President Johnson, while still a congressional aide, proposed to her in 1934 after just seven weeks of courtship, according to the official White House biography. They married in November of that year. Their first child, Lynda Bird, was born in 1944, after a series of miscarriages; a second daughter, Luci Baines, followed in 1947.

Her role as First Lady came abruptly, when President John F. Kennedy was assassinated in 1963. Johnson became best known for the urban and highway-beautification projects that began when she created the First Lady’s Committee for a More Beautiful Capital, which brought pansies to the National Mall, azaleas and dogwoods to traffic islands and other floral touches to a concrete capital. The project grew to influence the entire nation. The Highway Beautification Act of 1965, also known as “Lady Bird’s Bill,” was the first major legislative campaign launched by a First Lady.
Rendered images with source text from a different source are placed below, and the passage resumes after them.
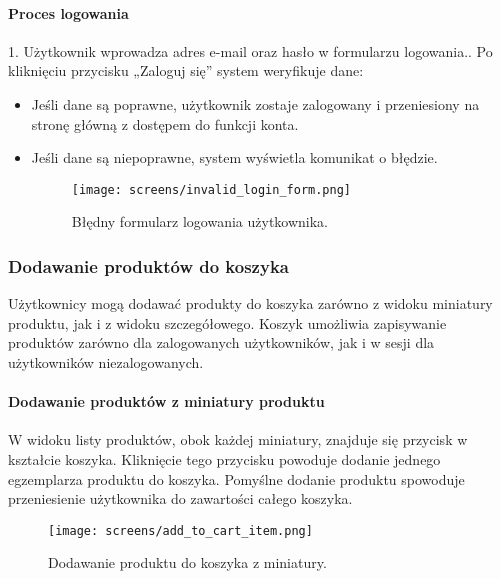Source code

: \documentclass[12pt,a4paper,oneside]{article}
\theoremstyle{definition}
\numberwithin{equation}{section}
\begin{document}
\paragraph{Proces logowania}
1. Użytkownik wprowadza adres e-mail oraz hasło w formularzu logowania.. Po kliknięciu przycisku „Zaloguj się” system weryfikuje dane:
   \begin{itemize}
       \item Jeśli dane są poprawne, użytkownik zostaje zalogowany i przeniesiony na stronę główną z dostępem do funkcji konta.
       \item Jeśli dane są niepoprawne, system wyświetla komunikat o błędzie.
       \begin{figure}[h!]
        \centering
        \texttt{[image: screens/invalid\_login\_form.png]}
        \caption{Błędny formularz logowania użytkownika.}
        \label{fig:invalid_login_form}
    \end{figure}
   \end{itemize}






\newpage
   \subsubsection{Dodawanie produktów do koszyka}
   Użytkownicy mogą dodawać produkty do koszyka zarówno z widoku miniatury produktu, jak i z widoku szczegółowego. Koszyk umożliwia zapisywanie produktów zarówno dla zalogowanych użytkowników, jak i w sesji dla użytkowników niezalogowanych.
   
   \paragraph{Dodawanie produktów z miniatury produktu}
   W widoku listy produktów, obok każdej miniatury, znajduje się przycisk w kształcie koszyka. Kliknięcie tego przycisku powoduje dodanie jednego egzemplarza produktu do koszyka. Pomyślne dodanie produktu spowoduje przeniesienie użytkownika do zawartości całego koszyka.
      
   \begin{figure}[h!]
    \centering
    \texttt{[image: screens/add\_to\_cart\_item.png]}
    \caption{Dodawanie produktu do koszyka z miniatury.}
    \label{fig:add_to_cart_miniature}
\end{figure}
\end{document}
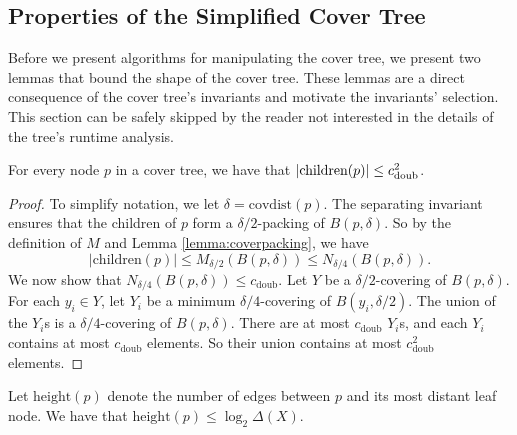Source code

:\documentclass[../main.tex]{subfiles}
\newcommand{\aspect}[1]{\Delta({#1})}
\newcommand{\doubnum}{c_\text{doub}}
\newcommand{\p}{\ensuremath p}
\newcommand{\mkfunction}[1]{\ensuremath{\text{{#1}}}}
\newcommand{\children}[1]   {\mkfunction{children}({#1})}
\newcommand{\covdist}[1]    {\mkfunction{covdist}({#1})}
\newcommand{\height}[1]     {\mkfunction{height}({#1})}
\begin{document}

\subsection{Properties of the Simplified Cover Tree}

Before we present algorithms for manipulating the cover tree, 
we present two lemmas that bound the shape of the cover tree.
These lemmas are a direct consequence of the cover tree's invariants and motivate the invariants' selection.
This section can be safely skipped by the reader not interested in the details of the tree's runtime analysis.

\begin{lemma}
    \label{lemma:children}
    For every node $p$ in a cover tree, we have that
    $|\children\p| \le \doubnum^2$.
\end{lemma}

\begin{proof}
    To simplify notation, we let $\delta=\covdist{p}$.
    The separating invariant ensures that the children of $p$ form a $\delta/2$-packing of $B(p,\delta)$.
    So by the definition of $M$ and Lemma \ref{lemma:coverpacking}, we have
    \begin{equation}
        |\children{p}| 
        \le M_{\delta/2}(B(p,\delta)) 
        \le N_{\delta/4}(B(p,\delta)) 
        .
    \end{equation}
    We now show that $N_{\delta/4}(B(p,\delta))\le\doubnum$.
    Let $Y$ be a $\delta/2$-covering of $B(p,\delta)$.
    For each $y_i\in Y$, let $Y_i$ be a minimum $\delta/4$-covering of $B(y_i,\delta/2)$.
    The union of the $Y_i$s is a $\delta/4$-covering of $B(p,\delta)$.
    There are at most $\doubnum$ $Y_i$s, and each $Y_i$ contains at most $\doubnum$ elements.
    So their union contains at most $\doubnum^2$ elements.
\end{proof}

\begin{lemma}
    \label{lemma:height}
    Let $\height{p}$ denote the number of edges between $p$ and its most distant leaf node.
    We have that $\height{p} \le \log_2\aspect{X}$.
\end{lemma}
\end{document}
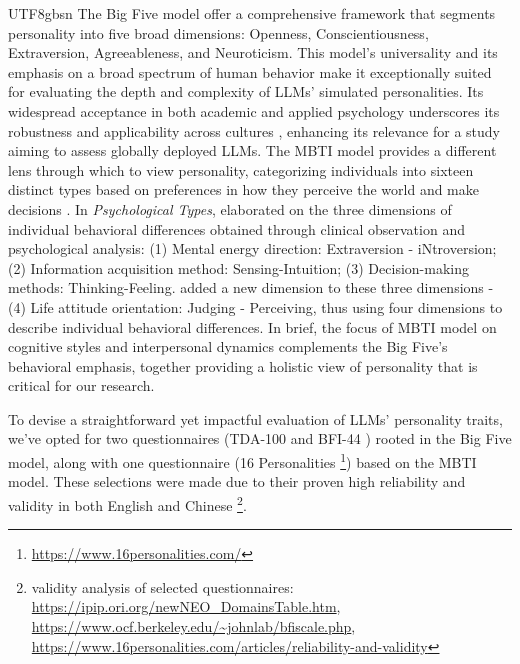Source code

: \documentclass{article}
\theoremstyle{plain}
\theoremstyle{definition}
\theoremstyle{remark}
\begin{document}
\begin{CJK*}{UTF8}{gbsn}
The Big Five model \citep{goldberg1981language} offer a comprehensive framework that segments personality into five broad dimensions: Openness, Conscientiousness, Extraversion, Agreeableness, and Neuroticism. This model's universality and its emphasis on a broad spectrum of human behavior make it exceptionally suited for evaluating the depth and complexity of LLMs’ simulated personalities. Its widespread acceptance in both academic and applied psychology underscores its robustness and applicability across cultures \citep{john1988lexical}, enhancing its relevance for a study aiming to assess globally deployed LLMs. The MBTI model provides a different lens through which to view personality, categorizing individuals into sixteen distinct types based on preferences in how they perceive the world and make decisions \citep{myers1962myers}. In \textit{Psychological Types}, \citet{jung2016psychological} elaborated on the three dimensions of individual behavioral differences obtained through clinical observation and psychological analysis: (1) Mental energy direction:  Extraversion - iNtroversion; (2) Information acquisition method: Sensing-Intuition; (3) Decision-making methods: Thinking-Feeling. \citet{myers1962myers} added a new dimension to these three dimensions - (4) Life attitude orientation: Judging - Perceiving, thus using four dimensions to describe individual behavioral differences. In brief, the focus of MBTI model on cognitive styles and interpersonal dynamics complements the Big Five's behavioral emphasis, together providing a holistic view of personality that is critical for our research.

To devise a straightforward yet impactful evaluation of LLMs' personality traits, we've opted for two questionnaires (TDA-100 \citep{goldberg1992development} and BFI-44 \citep{john1991big}) rooted in the Big Five model, along with one questionnaire (16 Personalities \footnote{\url{https://www.16personalities.com/}}) based on the MBTI model. These selections were made due to their proven high reliability and validity in both English and Chinese \citep{goldberg1992development, john1991big, makwana2020confirmatory, zhang2012BFC} \footnote{validity analysis of selected questionnaires: \url{https://ipip.ori.org/newNEO_DomainsTable.htm},  \url{https://www.ocf.berkeley.edu/~johnlab/bfiscale.php}, \url{https://www.16personalities.com/articles/reliability-and-validity}}.


\end{CJK*}
\end{document}
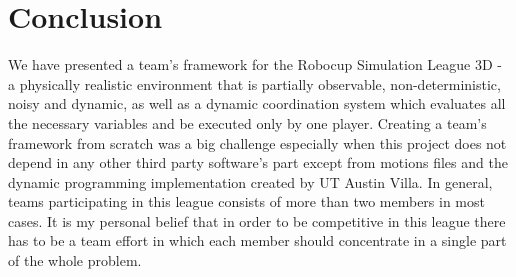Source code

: \chapter{Conclusion}
\label{conclusion}

We have presented a team's framework for the Robocup Simulation League 3D - a physically realistic environment that is partially observable, non-deterministic, noisy and dynamic, as well as a dynamic coordination system which evaluates all the necessary variables and be executed only by one player. Creating a team's framework from scratch was a big challenge especially when this project does not depend in any other third party software's part except from motions files and the dynamic programming implementation created by UT Austin Villa. In general, teams participating in this league consists of more than two members in most cases. It is my personal belief that in order to be competitive in this league there has to be a team effort in which each member should concentrate in a single part of the whole problem.
 


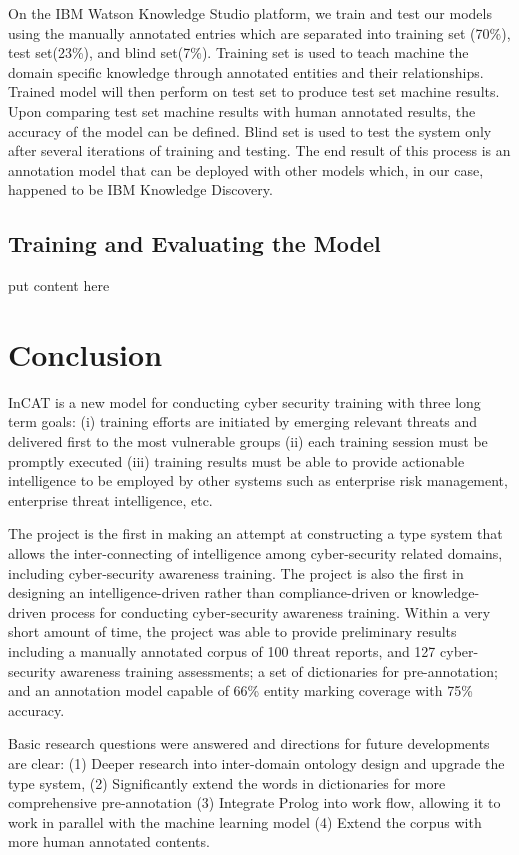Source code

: \documentclass{article} %
\begin{document}
On the IBM Watson Knowledge Studio platform, we train and test our models using the manually annotated entries which are separated into training set (70\%), test set(23\%), and blind set(7\%). Training set is used to teach machine the domain specific knowledge through annotated entities and their relationships. Trained model will then perform on test set to produce test set machine results. Upon comparing test set machine results with human annotated results, the accuracy of the model can be defined. Blind set is used to test the system only after several iterations of training and testing. The end result of this process is an annotation model that can be deployed with other models which, in our case, happened to be IBM Knowledge Discovery.

\subsection{Training and Evaluating the Model}
put content here

\section{Conclusion}
InCAT is a new model for conducting cyber security training with three long term goals: (i) training efforts are initiated by emerging relevant threats and delivered first to the most vulnerable groups (ii) each training session must be promptly executed (iii) training results must be able to provide actionable intelligence to be employed by other systems such as enterprise risk management, enterprise threat intelligence, etc.

The project is the first in making an attempt at constructing a type system that allows the inter-connecting of intelligence among cyber-security related domains, including cyber-security awareness training. The project is also the first in designing an intelligence-driven rather than compliance-driven or knowledge-driven process for conducting cyber-security awareness training. Within a very short amount of time, the project was able to provide preliminary results including a manually annotated corpus of 100 threat reports, and 127 cyber-security awareness training assessments; a set of dictionaries for pre-annotation; and an annotation model capable of 66\% entity marking coverage with 75\% accuracy.

Basic research questions were answered and directions for future developments are clear: (1) Deeper research into inter-domain ontology design and upgrade the type system, (2) Significantly extend the words in dictionaries for more comprehensive pre-annotation (3) Integrate Prolog into work flow, allowing it to work in parallel with the machine learning model (4) Extend the corpus with more human annotated contents.



\end{document}
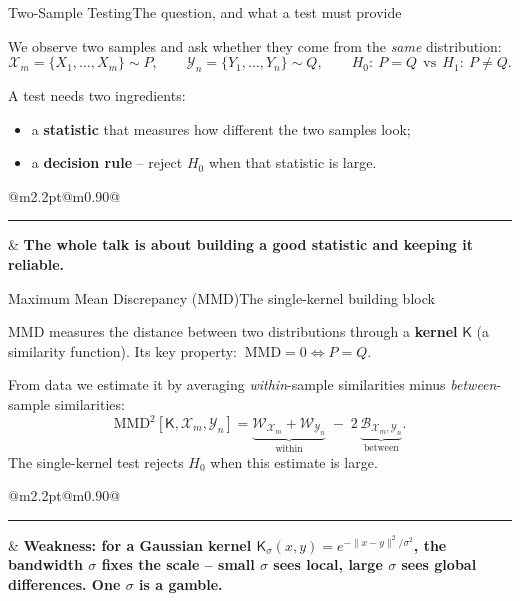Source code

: \documentclass[aspectratio=169,10pt]{beamer}
\makeatletter
\newcommand{\keyline}[1]{%
  \vspace{0.04cm}
  \noindent\begin{tabular}{@{}m{2.2pt}@{\hspace{0.55em}}m{0.90\linewidth}@{}}
    {\color{accentgreen}\rule{2.2pt}{1.35em}} & \textbf{#1}
  \end{tabular}
  \vspace{0.09cm}
}
\newcommand{\sfK}{\mathsf{K}}                      %
\makeatother
\begin{document}
\begin{frame}{Two-Sample Testing}{The question, and what a test must provide}

\vspace{0.04cm}
We observe two samples and ask whether they come from the \emph{same} distribution:
\[
  \mathcal X_m=\{X_1,\dots,X_m\}\sim P,\qquad
  \mathcal Y_n=\{Y_1,\dots,Y_n\}\sim Q,
  \qquad
  H_0:\ P=Q \ \ \text{vs}\ \ H_1:\ P\ne Q.
\]

\vspace{0.30cm}
A test needs two ingredients:
\begin{itemize}
  \item a \textbf{statistic} that measures how different the two samples look;
  \item a \textbf{decision rule} -- reject $H_0$ when that statistic is large.
\end{itemize}

\vspace{0.30cm}
\keyline{The whole talk is about building a good statistic and keeping it reliable.}

\end{frame}

\begin{frame}{Maximum Mean Discrepancy (MMD)}{The single-kernel building block}

\vspace{0.04cm}
MMD measures the distance between two distributions through a \textbf{kernel} $\sfK$
(a similarity function). Its key property: $\ \mathrm{MMD}=0 \iff P=Q$.

\vspace{0.25cm}
From data we estimate it by averaging \emph{within}-sample similarities minus
\emph{between}-sample similarities:
\[
  \mathrm{MMD}^2[\sfK,\mathcal X_m,\mathcal Y_n]
  = \underbrace{\mathcal W_{\mathcal X_m} + \mathcal W_{\mathcal Y_n}}_{\text{within}}
    \;-\; 2\,\underbrace{\mathcal B_{\mathcal X_m,\mathcal Y_n}}_{\text{between}} .
\]
The single-kernel test rejects $H_0$ when this estimate is large.

\vspace{0.25cm}
\keyline{Weakness: for a Gaussian kernel $\sfK_\sigma(x,y)=e^{-\|x-y\|^2/\sigma^2}$, the bandwidth $\sigma$ fixes the scale -- small $\sigma$ sees local, large $\sigma$ sees global differences. One $\sigma$ is a gamble.}

\end{frame}
\end{document}
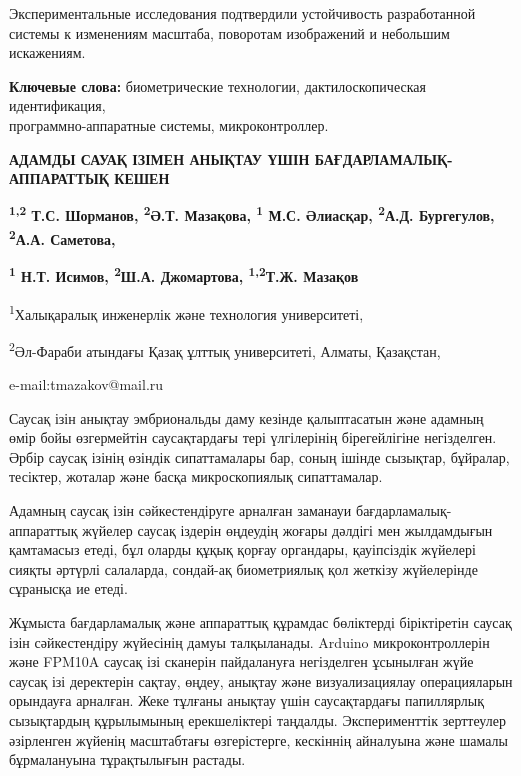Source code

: Экспериментальные исследования подтвердили устойчивость разработанной
системы к изменениям масштаба, поворотам изображений и небольшим
искажениям.

{\bfseries Ключевые слова:} биометрические технологии, дактилоскопическая
идентификация, \\программно-аппаратные системы, микроконтроллер.

\begin{articleheader}
{\bfseries АДАМДЫ САУАҚ ІЗІМЕН АНЫҚТАУ ҮШІН БАҒДАРЛАМАЛЫҚ-АППАРАТТЫҚ КЕШЕН}

{\bfseries \textsuperscript{1,2} Т.С. Шорманов, \textsuperscript{2}Ә.Т.
Мазақова, \textsuperscript{1} М.С. Әлиасқар, \textsuperscript{2}А.Д.
Бургегулов, \textsuperscript{2}А.А. Саметова,}

{\bfseries \textsuperscript{1} Н.Т. Исимов, \textsuperscript{2}Ш.А.
Джомартова, \textsuperscript{1,2}Т.Ж. Мазақов\textsuperscript{\envelope }}
\end{articleheader}

\begin{affiliation}
\textsuperscript{1}Халықаралық инженерлік және технология университеті,

\textsuperscript{2}Әл-Фараби атындағы Қазақ ұлттық университеті, Алматы,
Қазақстан,

e-mail:tmazakov@mail.ru
\end{affiliation}

Саусақ ізін анықтау эмбриональды даму кезінде қалыптасатын және адамның
өмір бойы өзгермейтін саусақтардағы тері үлгілерінің бірегейлігіне
негізделген. Әрбір саусақ ізінің өзіндік сипаттамалары бар, соның ішінде
сызықтар, бұйралар, тесіктер, жоталар және басқа микроскопиялық
сипаттамалар.

Адамның саусақ ізін сәйкестендіруге арналған заманауи
бағдарламалық-аппараттық жүйелер саусақ іздерін өңдеудің жоғары дәлдігі
мен жылдамдығын қамтамасыз етеді, бұл оларды құқық қорғау органдары,
қауіпсіздік жүйелері сияқты әртүрлі салаларда, сондай-ақ биометриялық
қол жеткізу жүйелерінде сұранысқа ие етеді.

Жұмыста бағдарламалық және аппараттық құрамдас бөліктерді біріктіретін
саусақ ізін сәйкестендіру жүйесінің дамуы талқыланады. Arduino
микроконтроллерін және FPM10A саусақ ізі сканерін пайдалануға
негізделген ұсынылған жүйе саусақ ізі деректерін сақтау, өңдеу, анықтау
және визуализациялау операцияларын орындауға арналған. Жеке тұлғаны
анықтау үшін саусақтардағы папиллярлық сызықтардың құрылымының
ерекшеліктері таңдалды. Эксперименттік зерттеулер әзірленген жүйенің
масштабтағы өзгерістерге, кескіннің айналуына және шамалы бұрмалануына
тұрақтылығын растады.

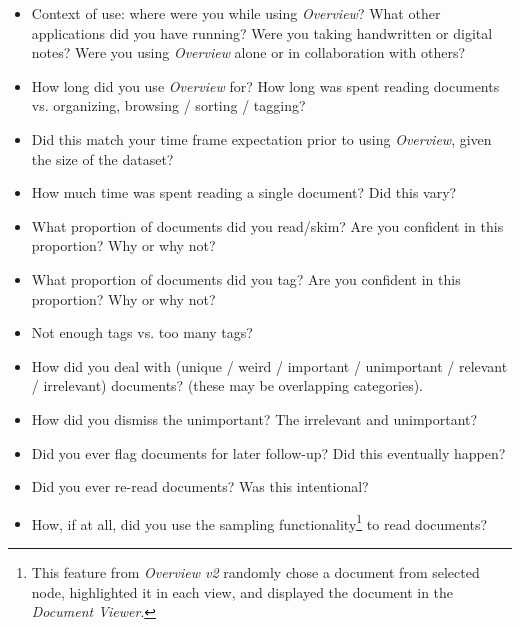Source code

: \begin{itemize}
    \item Context of use: where were you while using {\it Overview}? What other applications did you have running? Were you taking handwritten or digital notes? Were you using {\it Overview} alone or in collaboration with others?
    \item How long did you use {\it Overview} for? How long was spent reading documents vs. organizing, browsing / sorting / tagging?
    \item Did this match your time frame expectation prior to using {\it Overview}, given the size of the dataset?
    \item How much time was spent reading a single document? Did this vary?
    \item What proportion of documents did you read/skim? Are you confident in this proportion? Why or why not?
    \item What proportion of documents did you tag? Are you confident in this proportion? Why or why not?
    \item Not enough tags vs. too many tags?
    \item How did you deal with (unique / weird / important / unimportant / relevant / irrelevant) documents? (these may be overlapping categories).
    \item How did you dismiss the unimportant? The irrelevant and unimportant?
    \item Did you ever flag documents for later follow-up? Did this eventually happen?
    \item Did you ever re-read documents? Was this intentional?
    \item How, if at all, did you use the sampling functionality\footnote{This feature from {\it Overview v2} randomly chose a document from selected node, highlighted it in each view, and displayed the document in the {\it Document Viewer}.} to read documents? 
\end{itemize}


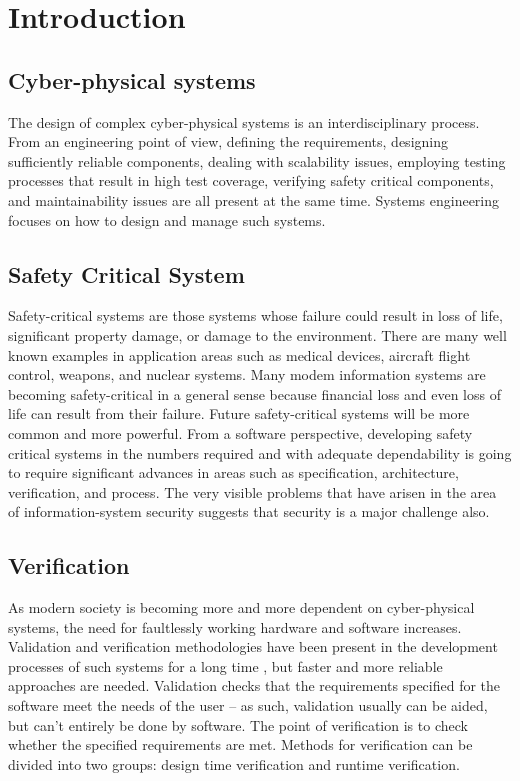 \chapter{Introduction}
\label{chap:intro}

\section*{Cyber-physical systems}

The design of complex cyber-physical systems is an interdisciplinary process. From an engineering point of view, defining the requirements, designing sufficiently reliable components, dealing with scalability issues, employing testing processes that result in high test coverage, verifying safety critical components, and maintainability issues are all present at the same time. Systems engineering focuses on how to design and manage such systems. \cite{randomwikipedialink1} \cite{randomwikipedialink2}

\section*{Safety Critical System}

Safety-critical systems are those systems whose failure could result in loss of life, significant property damage, or damage to the environment. There are many well known examples in application areas such as medical devices, aircraft flight control, weapons, and nuclear systems. Many modem information systems are becoming safety-critical in a general sense because financial loss and even loss of life can result from their failure. Future safety-critical systems will be more common and more powerful. From a software perspective, developing safety critical systems in the numbers required and with adequate dependability is going to require significant advances in areas such as specification, architecture, verification, and process. The very visible problems that have arisen in the area of information-system security suggests that security is a major challenge also. \cite{safetycritical}

\section*{Verification}

As modern society is becoming more and more dependent on cyber-physical systems, the need for faultlessly working hardware and software increases. Validation and verification methodologies have been present in the development processes of such systems for a long time \citep{ieee1012}, but faster and more reliable approaches are needed. Validation checks that the requirements specified for the software meet the needs of the user -- as such, validation usually can be aided, but can’t entirely be done by software. The point of verification is to check whether the specified requirements are met. Methods for verification can be divided into two groups: design time verification and runtime verification.

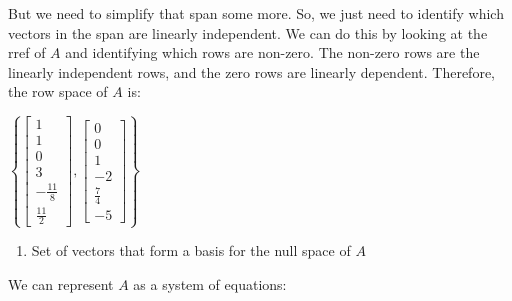 \documentclass[
  letterpaper,
  DIV=11,
  numbers=noendperiod]{scrartcl}
\providecommand{\tightlist}{%
  \setlength{\itemsep}{0pt}\setlength{\parskip}{0pt}}\usepackage{longtable,booktabs,array}
\begin{document}
But we need to simplify that span some more. So, we just need to
identify which vectors in the span are linearly independent. We can do
this by looking at the rref of \(A\) and identifying which rows are
non-zero. The non-zero rows are the linearly independent rows, and the
zero rows are linearly dependent. Therefore, the row space of \(A\) is:

\(\left\{\begin{bmatrix}1 \\ 1 \\ 0 \\ 3 \\ -\frac{11}{8} \\ \frac{11}{2}\end{bmatrix},\begin{bmatrix}0 \\ 0 \\ 1 \\ -2 \\ \frac{7}{4} \\ -5\end{bmatrix}\right\}\)

\begin{enumerate}
\def\labelenumi{\alph{enumi}.}
\setcounter{enumi}{2}
\tightlist
\item
  Set of vectors that form a basis for the null space of \(A\)
\end{enumerate}

We can represent \(A\) as a system of equations:

\end{document}
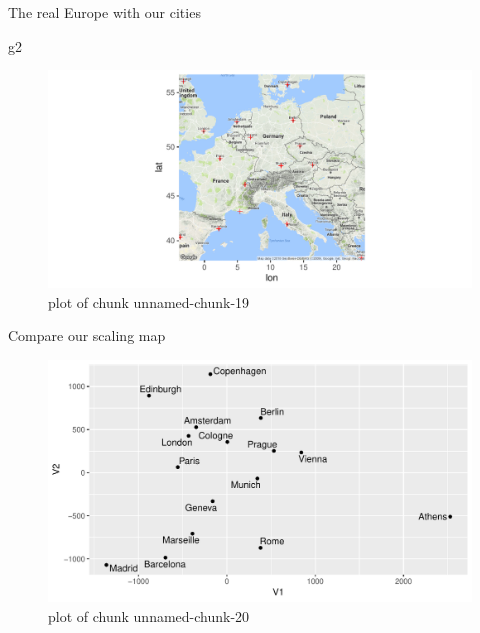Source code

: \documentclass[ignorenonframetext,]{beamer}
\newenvironment{Shaded}{\begin{snugshade}}{\end{snugshade}}
\newcommand{\NormalTok}[1]{#1}
\begin{document}
\begin{frame}[fragile]{The real Europe with our cities}
\protect\hypertarget{the-real-europe-with-our-cities}{}

\begin{Shaded}
\begin{Highlighting}[]
\NormalTok{g2}
\end{Highlighting}
\end{Shaded}

\begin{figure}
\centering
\includegraphics{figure/unnamed-chunk-19-1.pdf}
\caption{plot of chunk unnamed-chunk-19}
\end{figure}

\end{frame}

\begin{frame}{Compare our scaling map}
\protect\hypertarget{compare-our-scaling-map}{}

\begin{figure}
\centering
\includegraphics{figure/unnamed-chunk-20-1.pdf}
\caption{plot of chunk unnamed-chunk-20}
\end{figure}

\end{frame}
\end{document}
In 1964, Lady Bird toured eight Southern states by train at a time when the region was seething over President Johnson’s signature of the Civil Rights Act. On her trip, the First Lady sought to defuse tensions and espouse the possibilities of a “New South.” She was praised for her courage and grace in facing hecklers and regaining some rural support for her husband.

When President Johnson decided not to seek re-election in 1968, the two retired to the “LBJ Ranch” in Stonewall, Texas. In 1977, four years after her husband’s death, Lady Bird Johnson was awarded the Presidential Medal of Freedom. In 1982 she founded the National Wildflower Research Center at the University of Texas.